Re: Bug in batch tuplesort memory CLUSTER case (9.6 only)

From

Noah Misch

Date:

02 July 2016, 03:37:14

On Fri, Jul 01, 2016 at 08:09:07PM -0700, Peter Geoghegan wrote:
> On Fri, Jul 1, 2016 at 7:05 PM, Noah Misch <noah@leadboat.com> wrote:
> > I think such a test would suffice to cover this bug if Valgrind Memcheck does
> > detect the problem in it.
> 
> Are you asking me to produce a regression test that exercises the bug?

Yes, please produce a patch version bearing a regression test that exercises
the bug.  I feel it counts even if the you need Valgrind Memcheck to see that
it exercises the bug, but I won't interfere if Robert disagrees.  The test
should take moderate steps to minimize costs.  For example, it should decrease
maintenance_work_mem, not sort >16 MiB of data.

> I would be happy to do so, but I require some clarification on project
> policy first. As I already mentioned, we currently have *precisely*
> zero test coverage of external sorting. Apparently, avoiding external
> sort operations in the regression tests has value.

PostgreSQL is open to moving features from zero test coverage to nonzero test
coverage.  The last several releases have each done so.  Does that
sufficiently clarify the policy landscape?

> I think that a new tuplesort.sql test file is where a test like this
> belongs (not in the existing cluster.sql test file). If I write a
> patch along those lines, is it ever going to be accepted? I would be
> happy to work on this, but we need to have a sensible conversation on
> what's acceptable to everyone in this area first. I've screamed bloody
> murder about the test coverage in this area before, and nothing
> happened.

I'll guess that Robert would prefer a minimal test in cluster.sql over
starting a new file.  If you want to be sure, wait for his input.

> If you think I'm overstating things, then consider how many commits
> that touched tuplesort.c added any tests. Even the commit "Fix
> inadequately-tested code path in tuplesort_skiptuples()." didn't add
> tests! There is scarcely any example of anyone deliberately adding
> test coverage to that file. I don't understand why it is so.
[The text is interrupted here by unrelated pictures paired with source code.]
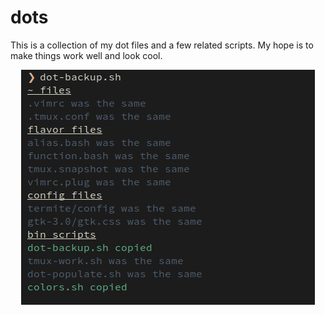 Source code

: # dots

This is a collection of my dot files and a few related scripts. My hope is to make things work well and look cool.

<p align="center">
  <img src="images/dot-backup.png"/>
</p>
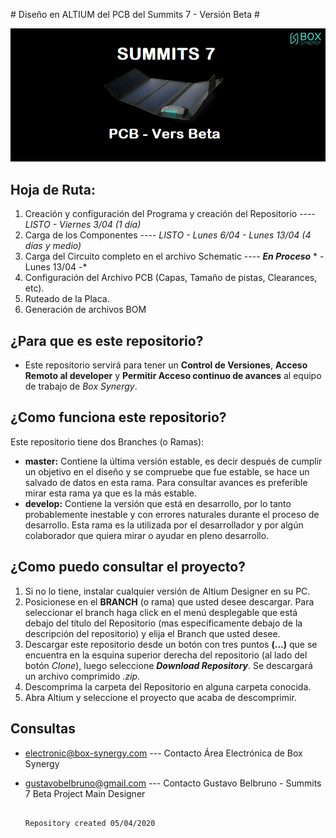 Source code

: ﻿﻿# Diseño en ALTIUM del PCB del Summits 7 - Versión Beta #

![alt tex](images/icon_bitbucket.png)

## Hoja de Ruta:
1. Creación y configuración del Programa y creación del Repositorio ----  *LISTO  - Viernes 3/04 (1 día)*
2. Carga de los Componentes ---- *LISTO  - Lunes 6/04 - Lunes 13/04 (4 días y medio)* 
3. Carga del Circuito completo en el archivo Schematic ---- ***En Proceso*** * - Lunes 13/04 -* 
4. Configuración del Archivo PCB (Capas, Tamaño de pistas, Clearances, etc).
5. Ruteado de la Placa.	
6. Generación de archivos BOM

## ¿Para que es este repositorio? 

 - Este repositorio servirá para tener un **Control de Versiones**, **Acceso Remoto al developer** y **Permitir Acceso continuo de avances** al equipo de trabajo de *Box Synergy*.


## ¿Como funciona este repositorio?

Este repositorio tiene dos Branches (o Ramas):

* **master:** Contiene la última versión estable, es decir después de cumplir un objetivo en el diseño y se compruebe que fue estable, se hace un salvado de datos en esta rama. Para consultar avances es preferible mirar esta rama ya que es la más estable.
* **develop:** Contiene la versión que está en desarrollo, por lo tanto probablemente inestable y con errores naturales durante el proceso de desarrollo. Esta rama es la utilizada por el desarrollador y por algún colaborador que quiera mirar o ayudar en pleno desarrollo.

## ¿Como puedo consultar el proyecto?
1. Si no lo tiene, instalar cualquier versión de Altium Designer en su PC.
2. Posicionese en el **BRANCH** (o rama) que usted desee descargar. Para seleccionar el branch haga click en el menú desplegable que está debajo del título del Repositorio (mas específicamente debajo de la descripción del repositorio) y elija el Branch que usted desee.
3. Descargar este repositorio desde un botón con tres puntos **(...)** que se encuentra en la esquina superior derecha del repositorio (al lado del botón *Clone*), luego seleccione ***Download Repository***. Se descargará un archivo comprimido *.zip*.
4. Descomprima la carpeta del Repositorio en alguna carpeta conocida.
5. Abra Altium y seleccione el proyecto que acaba de descomprimir.

## Consultas
- electronic@box-synergy.com	---  Contacto Área Electrónica de Box Synergy
- gustavobelbruno@gmail.com		---  Contacto Gustavo Belbruno - Summits 7 Beta Project Main Designer


																Repository created 05/04/2020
I don't know, either.  You read both Robert and me indicating that this bug
fix will be better with a test, and nobody has said that a test-free fix is
optimal.  Here's your chance to obliterate that no-tests precedent.
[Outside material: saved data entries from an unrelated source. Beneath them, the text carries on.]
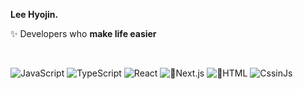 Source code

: **Lee Hyojin.**
<br />

✨ Developers who **make life easier**

<br />

![JavaScript](https://img.shields.io/badge/-JavaScript-white?style=flat-square&logo=javascript&logoColor=ffffff&color=f0db4f)
![TypeScript](https://img.shields.io/badge/-TypeScript-white?style=flat-square&logo=typescript&logoColor=ffffff&color=007acc)
![React](https://img.shields.io/badge/-React-white?style=flat-square&logo=react&logoColor=ffffff&color=61DBFB)
![Next.js](https://img.shields.io/badge/-Next.js-white?style=flat-square&logo=Next.js&logoColor=ffffff&color=323330)
![HTML](https://img.shields.io/badge/-HTML-white?style=flat-square&logo=Html5&logoColor=ffffff&color=FF6C37)
![CssinJs](https://img.shields.io/badge/-CSSinJS-white?style=flat-square&logo=css3&logoColor=ffffff&color=ae3ec9)
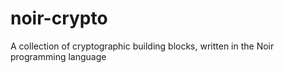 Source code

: # noir-crypto
A collection of cryptographic building blocks, written in the Noir programming language

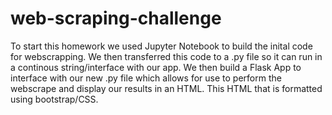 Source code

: # web-scraping-challenge
To start this homework we used Jupyter Notebook to build the inital code for webscrapping.
We then transferred this code to a .py file so it can run in a continous string/interface with our app.
We then build a Flask App to interface with our new .py file which allows for use to perform the webscrape and display our results in an HTML.
This HTML that is formatted using bootstrap/CSS.
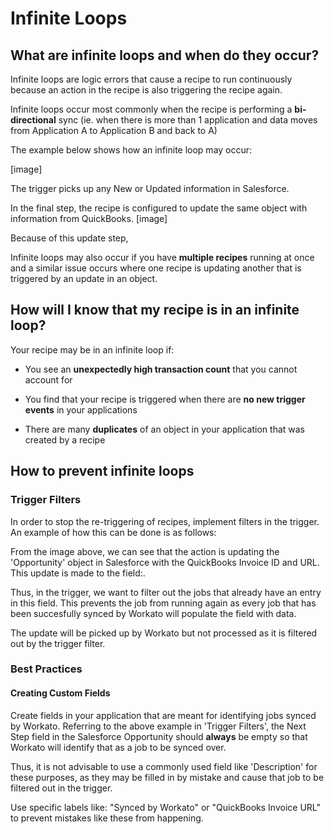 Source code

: # Infinite Loops

## What are infinite loops and when do they occur? 
Infinite loops are logic errors that cause a recipe to run continuously because an action in the recipe is also triggering the recipe again.

Infinite loops occur most commonly when the recipe is performing a **bi-directional** sync (ie. when there is more than 1 application and data moves from Application A to Application B and back to A) 

The example below shows how an infinite loop may occur: 

[image]

The trigger picks up any New or Updated information in Salesforce. 

In the final step, the recipe is configured to update the same object with information from QuickBooks.
[image]

Because of this update step, 


Infinite loops may also occur if you have **multiple recipes** running at once and a similar issue occurs where one recipe is updating another that is triggered by an update in an object.

## How will I know that my recipe is in an infinite loop?

Your recipe may be in an infinite loop if:

  * You see an **unexpectedly high transaction count** that you cannot account for
  
  * You find that your recipe is triggered when there are **no new trigger events** in your applications
  
  * There are many **duplicates** of an object in your application that was created by a recipe

## How to prevent infinite loops

### Trigger Filters
In order to stop the re-triggering of recipes, implement filters in the trigger. An example of how this can be done is as follows:


From the image above, we can see that the action is updating the 'Opportunity' object in Salesforce with the QuickBooks Invoice ID and URL. This update is made to the field:. 

Thus, in the trigger, we want to filter out the jobs that already have an entry in this field. This prevents the job from running again as every job that has been succesfully synced by Workato will populate the field with data. 

The update will be picked up by Workato but not processed as it is filtered out by the trigger filter.


### Best Practices

#### Creating Custom Fields
Create fields in your application that are meant for identifying jobs synced by Workato. Referring to the above example in 'Trigger Filters', the Next Step field in the Salesforce Opportunity should **always** be empty so that Workato will identify that as a job to be synced over.

Thus, it is not advisable to use a commonly used field like 'Description' for these purposes, as they may be filled in by mistake and cause that job to be filtered out in the trigger. 

Use specific labels like: "Synced by Workato" or "QuickBooks Invoice URL" to prevent mistakes like these from happening.
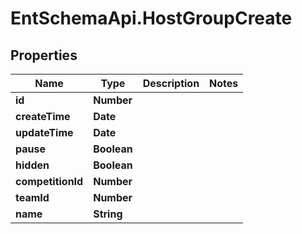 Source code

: # EntSchemaApi.HostGroupCreate

## Properties
Name | Type | Description | Notes
------------ | ------------- | ------------- | -------------
**id** | **Number** |  | 
**createTime** | **Date** |  | 
**updateTime** | **Date** |  | 
**pause** | **Boolean** |  | 
**hidden** | **Boolean** |  | 
**competitionId** | **Number** |  | 
**teamId** | **Number** |  | 
**name** | **String** |  |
Re: Bug in batch tuplesort memory CLUSTER case (9.6 only)

From

Peter Geoghegan

Date:

02 July 2016, 04:12:53

On Fri, Jul 1, 2016 at 8:37 PM, Noah Misch <noah@leadboat.com> wrote:
> Yes, please produce a patch version bearing a regression test that exercises
> the bug.  I feel it counts even if the you need Valgrind Memcheck to see that
> it exercises the bug, but I won't interfere if Robert disagrees.  The test
> should take moderate steps to minimize costs.  For example, it should decrease
> maintenance_work_mem, not sort >16 MiB of data.

I agree with both points. I think that we can do just as well with a
1MiB maintenance_work_mem setting.

> PostgreSQL is open to moving features from zero test coverage to nonzero test
> coverage.  The last several releases have each done so.  Does that
> sufficiently clarify the policy landscape?

Not quite, no. There are costs associated with adding regression tests
that exercise external sorting. What are the costs, and how are they
felt? How can we add more extensive test coverage without burdening
those that run extremely slow buildfarm animals, for example?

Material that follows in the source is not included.